Are worlds apart from their original counterparts. The intention is the same; but the effect on the child could be totally different. After all, who likes being dictated to and screamed at? And isn’t it a typical parental complaint that after constantly berating them with loud harsh words, they learn to tune you out? It doesn’t set a good example as to how they should relate to others. In fact, it also teaches them to be bullies.
The HOW we say it also matters. Eye contact, down at their level versus shouting it over their heads, for instance. Holding them close and talking instead of shouting. Finding the right teaching moment which is non-threatening is very helpful too.
There’s no reason why we shouldn’t discipline our kids in a loving way. You can still be firm, consistent and fair, without the coercion into submission (read: without the bullying). It helps to remember that the rule is bigger than us. We don’t just want the kids to listen to us because we’re their parents. We want them to understand the WHY behind it all.
I cannot begin to tell you how many disciplining mistakes I’ve made to date. When I realized this, it hurt me to think that I was in fact a bully to my kids, and that is a regret I will have forever. If only for that, I promise to change and try harder.
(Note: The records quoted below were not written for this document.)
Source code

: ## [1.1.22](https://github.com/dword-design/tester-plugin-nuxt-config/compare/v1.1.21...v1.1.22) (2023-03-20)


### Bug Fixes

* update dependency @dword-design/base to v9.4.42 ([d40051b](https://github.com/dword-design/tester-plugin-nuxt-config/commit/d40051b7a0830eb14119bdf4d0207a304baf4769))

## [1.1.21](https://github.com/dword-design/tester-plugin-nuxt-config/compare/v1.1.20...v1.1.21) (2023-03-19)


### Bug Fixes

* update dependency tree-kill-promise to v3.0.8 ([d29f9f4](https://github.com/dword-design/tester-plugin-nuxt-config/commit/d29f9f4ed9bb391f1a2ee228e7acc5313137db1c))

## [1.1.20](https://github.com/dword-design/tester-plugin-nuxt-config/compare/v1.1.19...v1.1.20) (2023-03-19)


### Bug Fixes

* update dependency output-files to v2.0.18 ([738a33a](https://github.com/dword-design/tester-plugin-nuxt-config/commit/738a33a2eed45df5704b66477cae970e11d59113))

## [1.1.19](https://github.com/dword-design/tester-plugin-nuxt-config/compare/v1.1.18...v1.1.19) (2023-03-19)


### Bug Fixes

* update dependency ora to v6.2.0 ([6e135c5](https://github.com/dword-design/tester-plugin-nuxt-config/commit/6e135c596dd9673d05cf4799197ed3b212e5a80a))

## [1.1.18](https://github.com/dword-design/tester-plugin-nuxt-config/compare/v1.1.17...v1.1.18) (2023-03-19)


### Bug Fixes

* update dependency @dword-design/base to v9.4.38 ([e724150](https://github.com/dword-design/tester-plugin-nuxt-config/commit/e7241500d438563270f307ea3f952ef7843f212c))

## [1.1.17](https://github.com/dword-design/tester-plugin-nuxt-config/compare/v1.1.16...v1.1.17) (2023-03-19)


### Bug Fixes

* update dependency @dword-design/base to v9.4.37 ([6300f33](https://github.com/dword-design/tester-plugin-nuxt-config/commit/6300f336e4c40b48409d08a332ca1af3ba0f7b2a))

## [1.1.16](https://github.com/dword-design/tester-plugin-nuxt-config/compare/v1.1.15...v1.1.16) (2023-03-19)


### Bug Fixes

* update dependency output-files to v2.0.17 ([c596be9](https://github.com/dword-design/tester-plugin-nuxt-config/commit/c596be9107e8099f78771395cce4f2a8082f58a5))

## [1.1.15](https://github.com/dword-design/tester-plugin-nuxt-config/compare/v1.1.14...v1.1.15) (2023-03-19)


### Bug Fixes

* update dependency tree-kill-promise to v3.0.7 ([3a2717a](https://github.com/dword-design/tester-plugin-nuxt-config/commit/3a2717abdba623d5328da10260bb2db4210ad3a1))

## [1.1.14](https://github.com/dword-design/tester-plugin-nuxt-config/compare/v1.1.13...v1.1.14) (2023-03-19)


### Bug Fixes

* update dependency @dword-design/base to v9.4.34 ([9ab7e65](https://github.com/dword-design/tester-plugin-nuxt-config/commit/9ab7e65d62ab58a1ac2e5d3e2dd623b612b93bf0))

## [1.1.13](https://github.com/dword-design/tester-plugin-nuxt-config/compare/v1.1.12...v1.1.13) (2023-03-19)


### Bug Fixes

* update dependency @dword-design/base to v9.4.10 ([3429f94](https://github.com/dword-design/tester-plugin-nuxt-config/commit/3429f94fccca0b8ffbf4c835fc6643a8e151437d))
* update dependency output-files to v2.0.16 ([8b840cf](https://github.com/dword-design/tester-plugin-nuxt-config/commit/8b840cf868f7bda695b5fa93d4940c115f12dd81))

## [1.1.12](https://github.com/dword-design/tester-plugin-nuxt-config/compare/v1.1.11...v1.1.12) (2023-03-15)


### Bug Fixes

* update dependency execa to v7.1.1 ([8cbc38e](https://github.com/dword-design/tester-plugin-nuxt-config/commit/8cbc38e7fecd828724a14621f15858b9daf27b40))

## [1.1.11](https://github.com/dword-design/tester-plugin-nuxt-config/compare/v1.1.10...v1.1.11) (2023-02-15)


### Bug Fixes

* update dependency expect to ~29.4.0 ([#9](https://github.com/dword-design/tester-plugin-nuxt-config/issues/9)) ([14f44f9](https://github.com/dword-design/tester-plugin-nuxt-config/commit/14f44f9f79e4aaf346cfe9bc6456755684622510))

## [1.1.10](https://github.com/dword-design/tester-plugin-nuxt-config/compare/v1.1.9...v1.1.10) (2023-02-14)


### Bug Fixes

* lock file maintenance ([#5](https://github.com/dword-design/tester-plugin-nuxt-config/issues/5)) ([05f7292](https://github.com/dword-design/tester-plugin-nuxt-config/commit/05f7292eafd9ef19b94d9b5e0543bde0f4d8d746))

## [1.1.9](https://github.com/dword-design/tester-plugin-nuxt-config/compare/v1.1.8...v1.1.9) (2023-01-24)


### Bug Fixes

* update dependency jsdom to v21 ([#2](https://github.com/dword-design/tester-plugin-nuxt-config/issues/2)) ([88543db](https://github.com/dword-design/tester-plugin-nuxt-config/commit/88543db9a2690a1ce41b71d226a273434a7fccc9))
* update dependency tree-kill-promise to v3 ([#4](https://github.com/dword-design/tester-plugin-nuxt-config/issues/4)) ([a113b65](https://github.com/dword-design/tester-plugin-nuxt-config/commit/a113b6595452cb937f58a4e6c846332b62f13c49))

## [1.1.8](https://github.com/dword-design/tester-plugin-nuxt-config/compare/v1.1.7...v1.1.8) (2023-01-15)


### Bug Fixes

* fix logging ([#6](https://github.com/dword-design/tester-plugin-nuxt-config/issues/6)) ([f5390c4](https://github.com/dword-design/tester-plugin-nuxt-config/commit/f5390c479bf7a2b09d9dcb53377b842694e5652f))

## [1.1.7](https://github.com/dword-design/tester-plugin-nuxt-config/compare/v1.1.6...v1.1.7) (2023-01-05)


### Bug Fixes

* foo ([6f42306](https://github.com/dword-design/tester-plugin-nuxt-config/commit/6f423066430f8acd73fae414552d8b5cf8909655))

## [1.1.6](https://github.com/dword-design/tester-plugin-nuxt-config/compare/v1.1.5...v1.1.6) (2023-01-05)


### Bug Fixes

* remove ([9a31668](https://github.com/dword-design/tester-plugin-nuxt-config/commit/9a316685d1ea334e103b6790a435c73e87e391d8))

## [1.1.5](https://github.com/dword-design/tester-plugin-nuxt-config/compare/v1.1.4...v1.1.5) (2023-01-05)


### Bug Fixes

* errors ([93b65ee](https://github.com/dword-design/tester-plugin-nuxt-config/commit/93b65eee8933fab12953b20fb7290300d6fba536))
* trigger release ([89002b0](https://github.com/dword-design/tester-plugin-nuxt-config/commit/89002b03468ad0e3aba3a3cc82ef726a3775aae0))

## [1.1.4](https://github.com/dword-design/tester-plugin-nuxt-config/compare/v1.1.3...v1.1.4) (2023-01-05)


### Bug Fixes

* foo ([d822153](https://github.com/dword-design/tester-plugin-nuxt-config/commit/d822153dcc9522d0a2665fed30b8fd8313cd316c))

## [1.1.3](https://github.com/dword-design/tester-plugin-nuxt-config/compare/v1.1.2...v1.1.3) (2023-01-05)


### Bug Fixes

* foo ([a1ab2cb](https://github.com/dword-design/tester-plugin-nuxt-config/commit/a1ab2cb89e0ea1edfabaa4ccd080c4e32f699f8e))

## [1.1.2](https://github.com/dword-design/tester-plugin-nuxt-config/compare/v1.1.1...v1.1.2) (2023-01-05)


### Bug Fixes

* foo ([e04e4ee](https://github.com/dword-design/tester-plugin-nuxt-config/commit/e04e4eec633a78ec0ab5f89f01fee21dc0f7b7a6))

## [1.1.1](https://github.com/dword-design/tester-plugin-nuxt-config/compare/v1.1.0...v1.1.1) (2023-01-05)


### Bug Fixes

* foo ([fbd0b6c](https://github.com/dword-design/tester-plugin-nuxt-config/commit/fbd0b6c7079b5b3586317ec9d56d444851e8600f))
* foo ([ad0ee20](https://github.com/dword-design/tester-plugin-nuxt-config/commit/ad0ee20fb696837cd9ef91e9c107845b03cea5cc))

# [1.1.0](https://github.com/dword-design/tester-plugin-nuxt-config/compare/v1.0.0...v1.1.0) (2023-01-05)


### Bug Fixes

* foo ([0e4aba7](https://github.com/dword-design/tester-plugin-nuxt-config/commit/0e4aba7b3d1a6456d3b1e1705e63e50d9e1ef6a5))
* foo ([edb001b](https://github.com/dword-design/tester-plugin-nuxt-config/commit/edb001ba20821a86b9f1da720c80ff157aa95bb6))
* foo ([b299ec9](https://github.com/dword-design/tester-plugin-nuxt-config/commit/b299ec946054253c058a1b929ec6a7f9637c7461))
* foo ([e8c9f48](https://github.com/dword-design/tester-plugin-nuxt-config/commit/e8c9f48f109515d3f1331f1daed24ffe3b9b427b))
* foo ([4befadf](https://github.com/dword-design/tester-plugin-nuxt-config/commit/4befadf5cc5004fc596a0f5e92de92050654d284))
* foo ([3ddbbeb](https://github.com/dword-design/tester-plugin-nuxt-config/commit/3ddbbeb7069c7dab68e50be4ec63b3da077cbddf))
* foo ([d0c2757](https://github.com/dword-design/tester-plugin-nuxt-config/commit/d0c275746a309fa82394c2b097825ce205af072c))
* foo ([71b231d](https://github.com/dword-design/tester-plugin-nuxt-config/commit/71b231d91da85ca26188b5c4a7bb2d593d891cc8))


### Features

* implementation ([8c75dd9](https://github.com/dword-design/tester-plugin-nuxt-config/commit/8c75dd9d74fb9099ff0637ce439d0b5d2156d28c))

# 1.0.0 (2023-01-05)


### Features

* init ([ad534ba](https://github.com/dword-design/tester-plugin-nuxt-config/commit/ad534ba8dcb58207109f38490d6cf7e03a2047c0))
There’s no way I can say I’ve got it all down pat, but at the very least I hope the girls see I’m trying my darn-dest best. When I slip (and I do slip, believe me), I apologize and process the incident with them after. At the very least, I’m aware that I don’t want to do it anymore, and that’s the first step in making the change.
Admittedly it isn’t the method that will get the fastest, most immediate results. And admittedly… it’s HARD! Being consistently patient, catching yourself before you explode; no one wants to be a broken record on repeat (as if that weren’t redundant enough). But it is all part and parcel of the parenting process. And anyway, it is the method that sticks with them better in the long run.
We become better parents because we want to give our kids the best, and hopefully influence them to be better people someday too. And when I think of it this way, I persevere and continue to try, if only because I love my kids to the moon and back.